The air cargo industry is expecting to face capacity shortages when a Covid-19 vaccine is developed and needs transporting around the world, according to an Air Cargo News survey.
The survey found that 50% of the industry is expecting to face capacity shortages in “certain areas” when a vaccine is released.
And while this will cause concern for shippers, forwarders and airlines, the majority of respondents did not go as far as saying there would be a “major” capacity shortage, with 27% of respondents expecting this more serious scenario.
Meanwhile, 10% of respondents said they expected there to be easily enough capacity and 13% said there should just about be enough cargo space.
In respondent comments, it was pointed out that capacity is already under pressure given the grounding of passenger operations and the sudden and urgent demand would only exacerbate the situation.
Other more optimistic participants said that there was plenty of latent capacity on the ground – passenger aircraft – that could be reactivated to meet a surge in demand.
However, others pointed out re-activating passenger aircraft would depend on pricing and whether carriers can do so at a profitable level.

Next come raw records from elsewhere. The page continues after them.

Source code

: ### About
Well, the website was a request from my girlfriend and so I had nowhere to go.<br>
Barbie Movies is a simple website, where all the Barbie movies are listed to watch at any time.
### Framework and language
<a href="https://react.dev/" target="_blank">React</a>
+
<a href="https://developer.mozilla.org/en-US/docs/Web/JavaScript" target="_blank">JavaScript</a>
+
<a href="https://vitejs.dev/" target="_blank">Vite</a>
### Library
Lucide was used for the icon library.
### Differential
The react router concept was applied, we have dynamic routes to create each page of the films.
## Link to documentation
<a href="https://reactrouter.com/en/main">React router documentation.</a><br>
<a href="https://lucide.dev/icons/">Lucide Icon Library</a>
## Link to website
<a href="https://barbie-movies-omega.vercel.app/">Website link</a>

Others pointed out that the volume of vaccines will be less than the amount of PPE that needed to be transported around the world earlier in the year, a task the airlines were largely able to meet, although there was a capacity shortage out of China and rapid increase in rates from Asia Pacific.
Another responder felt that a vaccine release would not happen in a single transaction and added there would be a coordinated approach with a geographic spread. This should help avoid a sudden surge.
Others pointed out that there could be pinch points when it comes to temperature controlled infrastructure, in terms of storage, aircraft capability and ULDs.
These concerns were reflected in the second survey question: Asked what the main pinch points would be, 75% of respondents (allowed to select more than one option) felt that there would issues around temperature controlled airfreight capacity.
This was just ahead of pharma handling capacity, which 71% of participants felt would be an issue, while 46% felt that airfreight capacity in general was a concern.
There were also plenty of respondents that said some regions would be affected more than others.
To the question, which region will face the greatest Covid-19 vaccine supply chain issues, 74% of respondents (allowed to pick more than one region) felt there would issues in Africa, just ahead of South America with 57%, the Indian subcontinent with 45% and Central America with 38%.
One respondent said that there was limited airport infrastructure in Africa that could handle the vaccine, name checking Nairobi, Johannesburg and Addis Ababa as the hubs that do have the correct infrastructure.
Another added that cumbersome customs procedures in India and Africa would cause problems.
Poor quality overland transport infrastructure and capacity was also mentioned as something that could cause issues in certain developing nations.
The large Indian population compared with the amount of air cargo capacity was also identified as a reason why it might face issues.